> Stargaze already has a proven track record in its utility for space safety. In late 2025, a Starlink satellite encountered a conjunction with a third-party satellite that was performing maneuvers, but whose operator was not sharing ephemeris. Until five hours before the conjunction, the close approach was anticipated to be ~9,000 meters—considered a safe miss-distance with zero probability of collision. With just five hours to go, the third-party satellite performed a maneuver which changed its trajectory and collapsed the anticipated miss distance to just ~60 meters. Stargaze quickly detected this maneuver and published an updated trajectory to the screening platform, generating new CDMs which were immediately distributed to relevant satellites. Ultimately, the Starlink satellite was able to react within an hour of the maneuver being detected, planning an avoidance maneuver to reduce collision risk back down to zero.
> With so little time to react, this would not have been possible by relying on legacy radar systems or high-latency conjunction screening processes. If observations of the third-party satellite were less frequent, conjunction screening took longer, or the reaction required human approval, such an event might not have been successfully mitigated.
Looks like a non-trivial upgrade to previous systems, and they're making Stargaze's data available to other satellite operators free of charge. Nice!
With so many Starlink satellites odds are that one false move on anyone's part ends up in an incident involving them. Sharing this data makes the field safer for everyone, and Starlink gets to steer clear of any bad news titles.
> CAS Space, the Chinese company that operates the Kinetica-1 rocket, said in a response that it was looking into the incident and that its missions “select their launch windows using the ground-based space awareness system to avoid collisions with known satellites/debris.” The company later said the close approach occurred nearly 48 hours after payload separation, long after its responsibilities for the launch had ended.
> The satellite from the Chinese launch has yet to be identified and is listed only as “Object J” with the NORAD identification number 67001 in the Space-Track database.
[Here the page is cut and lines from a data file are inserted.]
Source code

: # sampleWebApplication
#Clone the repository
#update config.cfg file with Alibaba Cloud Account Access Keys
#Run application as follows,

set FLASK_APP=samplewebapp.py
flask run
The launch included six satellites for Chinese companies and organizations, as well as science and educational satellites from Egypt, Nepal and the United Arab Emirates.
This is funny, the way things are just discarded in space, not our problem anymore vs. deorbit
I can entirely see the military perspective though, this is almost a direct challenge for any adversary that any maneuver you perform, we will know about it.
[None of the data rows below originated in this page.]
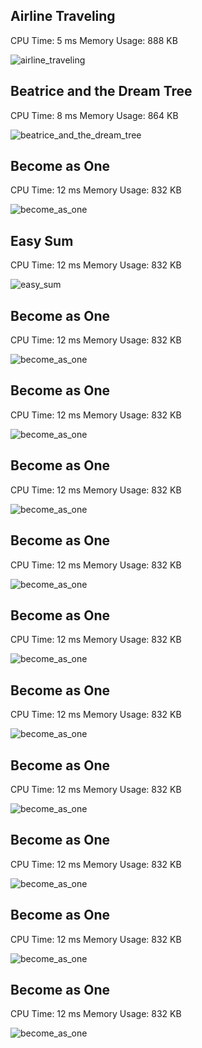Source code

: ## Airline Traveling

CPU Time: 5 ms
Memory Usage: 888 KB

![airline_traveling]()

## Beatrice and the Dream Tree

CPU Time: 8 ms
Memory Usage: 864 KB

![beatrice_and_the_dream_tree]()

## Become as One

CPU Time: 12 ms
Memory Usage: 832 KB

![become_as_one]()

## Easy Sum

CPU Time: 12 ms
Memory Usage: 832 KB

![easy_sum]()

## Become as One

CPU Time: 12 ms
Memory Usage: 832 KB

![become_as_one]()

## Become as One

CPU Time: 12 ms
Memory Usage: 832 KB

![become_as_one]()

## Become as One

CPU Time: 12 ms
Memory Usage: 832 KB

![become_as_one]()

## Become as One

CPU Time: 12 ms
Memory Usage: 832 KB

![become_as_one]()

## Become as One

CPU Time: 12 ms
Memory Usage: 832 KB

![become_as_one]()

## Become as One

CPU Time: 12 ms
Memory Usage: 832 KB

![become_as_one]()

## Become as One

CPU Time: 12 ms
Memory Usage: 832 KB

![become_as_one]()

## Become as One

CPU Time: 12 ms
Memory Usage: 832 KB

![become_as_one]()

## Become as One

CPU Time: 12 ms
Memory Usage: 832 KB

![become_as_one]()

## Become as One

CPU Time: 12 ms
Memory Usage: 832 KB

![become_as_one]()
They're mostly touting the improvement in latency over existing tracking, from delays measured in hours to ones measured in minutes. Which is very nice, of course, but the lack of other technical detail is mildly frustrating.
[1] https://www.mit.edu/~hamsa/pubs/ShtofenmakherBalakrishnan-IA...
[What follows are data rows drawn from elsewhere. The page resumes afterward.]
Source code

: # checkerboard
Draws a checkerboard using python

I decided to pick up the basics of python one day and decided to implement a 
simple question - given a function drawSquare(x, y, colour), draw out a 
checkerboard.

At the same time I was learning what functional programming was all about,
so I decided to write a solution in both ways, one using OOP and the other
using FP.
>From Fig. 1, it is clear that many typical CSTs can be used to detect debris with characteristic length less than 10 cm at distances as far as roughly 50 km. These same sensors have the potential to detect debris as small as 1 cm in diameter as far as 5 km away. Even space-limited CubeSats using nanosatellite-class CSTs can detect 10-cm-class debris at roughly 25 km away or 1-cm-class debris at a distance of 2.5 km. Higher-performing imagers like the MOST telescope can further characterize orbital debris of 10 cm diameter as far as 400 km away or be used to characterize orbital debris smaller than 1 cm at ranges not exceeding 40 km.
This is my source, from 2021 fwiw: https://oig.nasa.gov/office-of-inspector-general-oig/ig-21-0...
Possible abuses:
(1) Use the information to actually interfere or collide with satellites
(2) Use the information to track secret satellites by excluding traces from non-secret ones
(3) Free riders gaining secondary access without providing data
(4) Use access to this when traffic is more contended to enforce hegemony
(5) Anti-competitive coordination under the rubric of cooperation
And while the system might be helpful under ordinary peacetime conditions, will it make a war more or less destructive?
It's silly that NASA is planning for Mars and the moon but hasn't already solved this coordination problem on a world scale.
Many people don't still realize it, but the problem of low orbit debris is only getting worse. So, this is a really nice gesture. Thank you, Elon Musk.
But, you can always trust the government to spend 10x more to do 10x worst...
Dubious. Perhaps if Congress could be persuaded to invest in tons of radio telescopes / radars, positioned all around the world, but good luck with that. The space-based approach used by SpaceX is something that presently only SpaceX is equipped to implement. Tracking star conjunctions only gives you high quality data on space debris / satellite maneuvers if you have a huge net of star trackers in orbit, and that's something which only SpaceX has been able to do.